Scar volume quantified by cardiovascular magnetic resonance (CMR) with late gadolinium enhancement (LGE) is a novel imaging biomarker for risk stratification in patients with hypertrophic cardiomyopathy (HCM) (1). In current practice, scar quantification often relies on manual delineation of the myocardium borders and the hyper-enhanced regions on LGE images, which is subjective, laborious and time-consuming. Variations among different CMR centers and core laboratories reduce the reproducibility of scar quantification (2). Additionally, variable gadolinium kinetics and the patchy multi-foci appearance of hyperenhancements in HCM patients are major challenges to automatic quantification techniques compared to other CMR applications (2).
In this study, we present an initial proof-of-concept for using deep convolutional neural networks (DCN) (5) to automatically quantify left ventricle (LV) mass and scar volume on LGE in HCM patients. We used a U-net DCN architecture with 150 operational layers including batch-normalization, convolutional, rectified-linear, and dropout layers (3). The network parameters were initially set to random values sampled from standard Gaussian distribution. LGE images of 1041 HCM patients (7775 images) acquired and manually segmented by an expert reader as part of a multi-center/multi-vendor study (1) were split into training (80%) and testing (20%) subsets. Stratified random sampling was used to achieve a balanced number of cases with scar and from each vendor. Data augmentation with elastic deformation, translation, and mirroring of the training images was used to synthetically increase the dataset size and incorporate prior knowledge (e.g. image segmentation should be invariable to image translation). After off-line training phase, the DCN was used to automatically segment the scar and LV in the testing dataset. The segmented scar volume and LV mass were assessed relative to the manual segmentation on per-slice and per-patient bases. The spatial overlap between the automatically and manually segmented regions was assessed by the Dice similarity coefficient (DSC). The testing dataset was assessed by a second expert to grade the image quality (low, medium, and high), and the DCN performance was compared between the different quality levels. To evaluate the performance of scar segmentation for different training/testing subsets, we repeated dataset splitting, training, and testing of our DCN four times and compared the performance of each evaluation.
Automatic segmentation was achieved in 0.26 sec/image (Figure 1A). The DCN detected scar in 52 patients with scar volume 6.1±7.4 cm3 compared to manual detection of 60 patients with volume 7.5±8.5 cm3. The automatically and manually segmented scar volumes (over all testing images) were strongly correlated in per-patient (rs =0.84, r =0.9; p <0.001) (Figure 1B) and per-slice (rs =0.81, r =0.84; p <0.001) analyses. A strong correlation was also observed between the manually and automatically estimated LV mass in per-patient (rs =0.95, r =0.96; p<0.001) and per-slice (rs =0.93, r= 0.93; p <0.001) analyses.
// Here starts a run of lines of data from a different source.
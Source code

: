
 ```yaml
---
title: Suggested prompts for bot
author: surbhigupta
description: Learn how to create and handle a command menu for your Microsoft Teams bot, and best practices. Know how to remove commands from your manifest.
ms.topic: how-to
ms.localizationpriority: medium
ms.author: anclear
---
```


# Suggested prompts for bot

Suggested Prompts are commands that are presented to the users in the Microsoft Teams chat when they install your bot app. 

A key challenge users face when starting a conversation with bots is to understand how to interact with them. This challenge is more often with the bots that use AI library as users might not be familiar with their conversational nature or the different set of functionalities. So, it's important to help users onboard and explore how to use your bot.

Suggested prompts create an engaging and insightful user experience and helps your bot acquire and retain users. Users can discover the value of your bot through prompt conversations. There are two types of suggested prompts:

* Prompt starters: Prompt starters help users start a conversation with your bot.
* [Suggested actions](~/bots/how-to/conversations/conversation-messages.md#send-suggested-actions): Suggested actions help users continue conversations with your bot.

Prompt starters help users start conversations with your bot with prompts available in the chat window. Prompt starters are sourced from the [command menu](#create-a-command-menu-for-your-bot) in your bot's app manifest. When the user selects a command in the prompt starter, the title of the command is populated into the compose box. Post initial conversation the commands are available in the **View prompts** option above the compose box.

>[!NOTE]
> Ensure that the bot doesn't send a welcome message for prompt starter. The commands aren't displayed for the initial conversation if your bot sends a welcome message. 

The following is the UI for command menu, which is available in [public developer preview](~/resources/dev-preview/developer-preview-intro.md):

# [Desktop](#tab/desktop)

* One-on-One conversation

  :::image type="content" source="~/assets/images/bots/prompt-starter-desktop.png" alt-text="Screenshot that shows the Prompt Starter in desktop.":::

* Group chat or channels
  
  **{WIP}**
The segmentation accuracy (measured by DSC) between automatic and manual segmentations was 0.57±0.23 (per-patient) and 0.58±0.28 (per-slice) for the scar, and 0.82±0.08 (per-patient) and 0.81±0.11 (per-slice) for the LV. The DSC of LV segmentation was lower in the apical slices compared to other slice locations (0.70±0.2 vs. 0.83±0.1; p <0.001). No significant differences were observed in the scar DSC among slices with different image quality levels in per-patient (p =0.86) or per-slice (p =0.65) analyses. Repeating the training/testing of the DCN showed no significant effect on scar DSC in per-patient (p =0.64) or per-slice (p =0.23) analyses. The results of this study show the potential of deep learning as a tool for automatic segmentation of the LV and scar volume in HCM patients, with strong agreement between the automatic and manual segmentations. Limitations of the study include lack of testing using an independent dataset and no inter-observer evaluation of the manual segmentation. Further improvements in the network architecture as well as increasing the training dataset size and diversity are needed to improve the relatively low DSC segmentation score.
Acknowledgments
Funding: The project described was supported in part by National Institutes of Health 1R01HL129185 (Bethesda, MD, USA), 1R21HL127650 (Bethesda, MD, USA); American Heart Association (AHA) 15EIA22710040 (Dallas, TX, USA).
Footnotes
Relation to Industry: Nothing to disclose.